Food & Drink: Pan-tastic
Andrew Kay explores the Pan-Asian delights on offer at Yum Yum Ninja
I was lucky enough to visit Australia at the height of the fashion for Pacific Rim cooking. It was the start of a trend that resulted in a cuisine that later became known as Pan-Asian. At the time it was pretty exciting, although after three weeks of cooking that was 99% protein and fruit, I returned to the UK craving bread and potatoes.
The influence of oriental cuisines on British food goes back a long way. How else would we have so many dishes that figure in our top ten choices that are not indigenous?
When Yum Yum Ninja opened, I went along and had a delicious spread of food, really tasty and very good — but in honesty, I felt it lacked cohesive directio. It was pulling in ideas from all over and it tasted good but somehow it didn’t quite gel.
So when I returned last week I was looking forward to seeing how things had developed, and I have to report that they have developed into a fabulous offering that truly melds asian flavour with contemporary cooking styles.
I was meeting with Ms B, a local businesswoman with a business that goes truly international, so she knows her food. And we agreed that we would let the chef choose our lunch dishes.
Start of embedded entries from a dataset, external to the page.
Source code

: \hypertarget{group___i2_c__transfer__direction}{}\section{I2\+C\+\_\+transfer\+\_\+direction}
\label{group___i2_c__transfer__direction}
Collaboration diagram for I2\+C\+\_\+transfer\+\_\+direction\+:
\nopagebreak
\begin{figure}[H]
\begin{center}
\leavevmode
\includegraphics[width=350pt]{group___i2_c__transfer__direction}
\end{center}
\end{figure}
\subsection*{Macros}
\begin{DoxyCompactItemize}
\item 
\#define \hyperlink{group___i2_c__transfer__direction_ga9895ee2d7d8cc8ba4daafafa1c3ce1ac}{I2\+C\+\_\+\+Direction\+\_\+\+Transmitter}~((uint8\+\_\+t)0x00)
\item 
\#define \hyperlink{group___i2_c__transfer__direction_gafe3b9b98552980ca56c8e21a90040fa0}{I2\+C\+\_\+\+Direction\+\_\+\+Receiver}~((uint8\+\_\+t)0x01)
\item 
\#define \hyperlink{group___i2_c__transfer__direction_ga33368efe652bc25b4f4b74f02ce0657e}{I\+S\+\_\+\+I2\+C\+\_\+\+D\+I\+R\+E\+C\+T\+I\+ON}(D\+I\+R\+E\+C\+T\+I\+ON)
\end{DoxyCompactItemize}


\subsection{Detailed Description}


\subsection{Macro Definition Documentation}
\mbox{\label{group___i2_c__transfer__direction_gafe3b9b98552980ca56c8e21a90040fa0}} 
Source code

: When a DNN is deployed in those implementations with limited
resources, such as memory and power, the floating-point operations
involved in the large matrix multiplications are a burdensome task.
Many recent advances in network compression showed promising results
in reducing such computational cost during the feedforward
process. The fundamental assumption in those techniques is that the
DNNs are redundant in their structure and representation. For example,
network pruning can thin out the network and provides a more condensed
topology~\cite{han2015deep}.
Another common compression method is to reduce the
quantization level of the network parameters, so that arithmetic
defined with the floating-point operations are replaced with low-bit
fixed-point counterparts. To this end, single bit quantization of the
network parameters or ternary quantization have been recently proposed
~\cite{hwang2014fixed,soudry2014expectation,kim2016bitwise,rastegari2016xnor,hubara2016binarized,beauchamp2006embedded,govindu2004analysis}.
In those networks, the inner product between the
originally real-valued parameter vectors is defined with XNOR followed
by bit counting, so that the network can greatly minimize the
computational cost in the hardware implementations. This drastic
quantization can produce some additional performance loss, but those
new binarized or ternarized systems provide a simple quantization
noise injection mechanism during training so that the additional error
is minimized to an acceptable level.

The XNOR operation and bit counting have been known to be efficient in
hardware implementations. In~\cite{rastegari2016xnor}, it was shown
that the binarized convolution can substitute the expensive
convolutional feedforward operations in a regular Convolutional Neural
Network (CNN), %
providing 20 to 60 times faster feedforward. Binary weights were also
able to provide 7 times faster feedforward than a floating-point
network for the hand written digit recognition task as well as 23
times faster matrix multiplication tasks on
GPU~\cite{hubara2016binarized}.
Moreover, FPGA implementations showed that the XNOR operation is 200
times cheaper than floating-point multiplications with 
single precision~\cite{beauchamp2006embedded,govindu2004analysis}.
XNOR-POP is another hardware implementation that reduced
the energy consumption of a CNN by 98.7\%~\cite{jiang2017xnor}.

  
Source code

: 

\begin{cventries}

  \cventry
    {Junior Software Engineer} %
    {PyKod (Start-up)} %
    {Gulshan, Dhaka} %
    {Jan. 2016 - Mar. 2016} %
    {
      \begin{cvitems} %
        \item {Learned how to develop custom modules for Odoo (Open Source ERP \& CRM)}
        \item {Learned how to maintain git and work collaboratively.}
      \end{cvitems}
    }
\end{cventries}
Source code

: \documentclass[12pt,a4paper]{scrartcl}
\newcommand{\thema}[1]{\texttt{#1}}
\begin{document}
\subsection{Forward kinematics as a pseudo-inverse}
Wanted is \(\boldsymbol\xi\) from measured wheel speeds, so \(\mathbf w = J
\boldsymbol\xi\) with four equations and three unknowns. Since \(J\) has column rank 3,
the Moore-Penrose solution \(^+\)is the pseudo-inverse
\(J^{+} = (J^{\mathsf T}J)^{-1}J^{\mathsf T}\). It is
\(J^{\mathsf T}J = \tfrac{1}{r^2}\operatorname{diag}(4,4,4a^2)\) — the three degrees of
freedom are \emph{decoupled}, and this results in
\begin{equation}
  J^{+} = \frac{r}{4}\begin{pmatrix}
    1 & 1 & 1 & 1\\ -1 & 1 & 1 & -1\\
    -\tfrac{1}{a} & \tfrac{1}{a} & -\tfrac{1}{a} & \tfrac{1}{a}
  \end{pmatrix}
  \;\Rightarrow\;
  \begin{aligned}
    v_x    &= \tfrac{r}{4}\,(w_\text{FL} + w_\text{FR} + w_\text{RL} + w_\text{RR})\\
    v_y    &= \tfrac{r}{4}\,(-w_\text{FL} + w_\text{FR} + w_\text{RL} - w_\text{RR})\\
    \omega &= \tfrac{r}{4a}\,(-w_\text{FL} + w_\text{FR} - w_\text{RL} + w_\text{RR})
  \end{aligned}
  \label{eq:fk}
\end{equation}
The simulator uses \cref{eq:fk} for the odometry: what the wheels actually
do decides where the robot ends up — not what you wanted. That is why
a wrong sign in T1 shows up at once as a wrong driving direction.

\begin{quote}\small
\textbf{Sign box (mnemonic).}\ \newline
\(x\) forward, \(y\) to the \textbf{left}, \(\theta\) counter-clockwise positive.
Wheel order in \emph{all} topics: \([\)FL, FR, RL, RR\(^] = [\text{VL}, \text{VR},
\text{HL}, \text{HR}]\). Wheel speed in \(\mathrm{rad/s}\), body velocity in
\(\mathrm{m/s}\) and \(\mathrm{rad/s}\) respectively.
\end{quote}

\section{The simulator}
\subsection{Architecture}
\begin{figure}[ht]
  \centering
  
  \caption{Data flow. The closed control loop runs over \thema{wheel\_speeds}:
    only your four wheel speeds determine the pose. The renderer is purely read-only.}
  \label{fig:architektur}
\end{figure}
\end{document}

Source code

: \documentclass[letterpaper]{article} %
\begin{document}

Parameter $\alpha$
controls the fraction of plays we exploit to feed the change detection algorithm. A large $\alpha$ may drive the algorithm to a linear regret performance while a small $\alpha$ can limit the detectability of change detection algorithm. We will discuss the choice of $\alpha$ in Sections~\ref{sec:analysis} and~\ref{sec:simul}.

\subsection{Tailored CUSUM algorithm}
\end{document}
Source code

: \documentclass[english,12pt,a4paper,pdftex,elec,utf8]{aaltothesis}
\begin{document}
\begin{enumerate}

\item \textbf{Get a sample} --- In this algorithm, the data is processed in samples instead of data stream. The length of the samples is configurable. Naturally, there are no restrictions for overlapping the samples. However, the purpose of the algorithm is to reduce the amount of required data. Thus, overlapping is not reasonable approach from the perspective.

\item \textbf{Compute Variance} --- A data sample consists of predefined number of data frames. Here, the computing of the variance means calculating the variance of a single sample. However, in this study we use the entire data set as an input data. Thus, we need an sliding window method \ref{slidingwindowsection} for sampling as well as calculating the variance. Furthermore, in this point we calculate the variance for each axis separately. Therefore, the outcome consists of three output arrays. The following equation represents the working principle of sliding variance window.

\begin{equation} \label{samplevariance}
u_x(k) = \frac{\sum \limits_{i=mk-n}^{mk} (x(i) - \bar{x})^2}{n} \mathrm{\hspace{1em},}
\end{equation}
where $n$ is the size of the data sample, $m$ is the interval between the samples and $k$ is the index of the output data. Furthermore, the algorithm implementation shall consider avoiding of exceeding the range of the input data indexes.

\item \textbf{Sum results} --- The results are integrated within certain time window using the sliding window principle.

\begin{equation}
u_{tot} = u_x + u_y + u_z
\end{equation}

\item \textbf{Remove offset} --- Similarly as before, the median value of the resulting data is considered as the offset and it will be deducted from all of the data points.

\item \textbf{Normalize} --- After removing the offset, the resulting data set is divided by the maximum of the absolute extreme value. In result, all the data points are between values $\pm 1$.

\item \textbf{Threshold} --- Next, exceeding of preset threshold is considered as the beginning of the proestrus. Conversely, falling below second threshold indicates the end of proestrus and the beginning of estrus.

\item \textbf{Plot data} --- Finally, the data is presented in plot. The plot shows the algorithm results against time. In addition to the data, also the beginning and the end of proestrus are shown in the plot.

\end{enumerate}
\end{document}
First though, a cooling beer and the best and prettiest rice crackers I have ever seen; black with white polka dots, and all made on site. We loved them, and we loved the pickled cucumber and daikon radish that came too. I finished off the kimchee which had the fire of the real thing and a hint of the fermented flavour, but not quite as extreme as it can be, which for me is a good thing. I loved the seaweed salad and edamame beans too.
Next out was a platter of seared tuna with a sesame crust, cucumber rolls with crab and salmon roe and a wasabi dust. Oh my, what a treat. One I now realise caused a flare up of my gout, but at the time, divine! Superb quality tuna barely scorched and creamy in texture balanced with the raw heat of wasabi really hit the spot. Rice flour steamed dumplings with prawns came next, the clean watery cases and sweet seafood perfectly cooked made us smile. Then when the twice-cooked beef rib skewers arrived, the smiles turned to indulgent grins. Jacob’s ladder is a cut of meat that takes real skill to get right, and the chef got it to a T, succulent, falling apart and deeply savoury, a not to be missed dish.
Next a new dish, not as yet on the menu, but it really should be. Prawns in a chilli glaze served in deep bowls, with a mysterious, dark citrus gel. Fascinating palate-teasing stuff that we demolished in near silence. Then, in stark contrast, a steamed combination of clams and scallops with samphire that was cleansing and pure, a brilliant juxtaposition of flavours after the beef and the prawn dishes.
In stark contrast once again came seared beef fillet with a sweet gingery sauce, spring onion and shredded mooli and a fine fiery powder on the side. Pretty, and pretty amazing too, a burst of heat that made pudding a necessity.
Neither of us had room for pudding but we were prepared to share a tasting plate, and, my oh my, how glad was I that we did. A tiny panna cotta had aloe vera and rose, a plum pie was a deep fried and cinnamon dusted delight, peanut ice-cream properly nutty and not too sweet, and the caramel wantons with melted chocolate were an indulgence that I plan to repeat very soon.
And yes, you will have noticed, very few carbs. But to be fair we were sampling the finest dishes on a hot and heavy day, and I am sure on another occasion I will head for the noodles and rice.
Yum Yum Ninja looks pretty and pretty funky, and you could be forgiven for seeing it as a noodle bar. The truth is, these dishes are complex and very fine indeed, up there in culinary terms with the finest of fine dining, but without the pretence. I’m looking forward to going back soon, and maybe in a simpler mood trying their new business lunch menu of simple and very affordable dishes.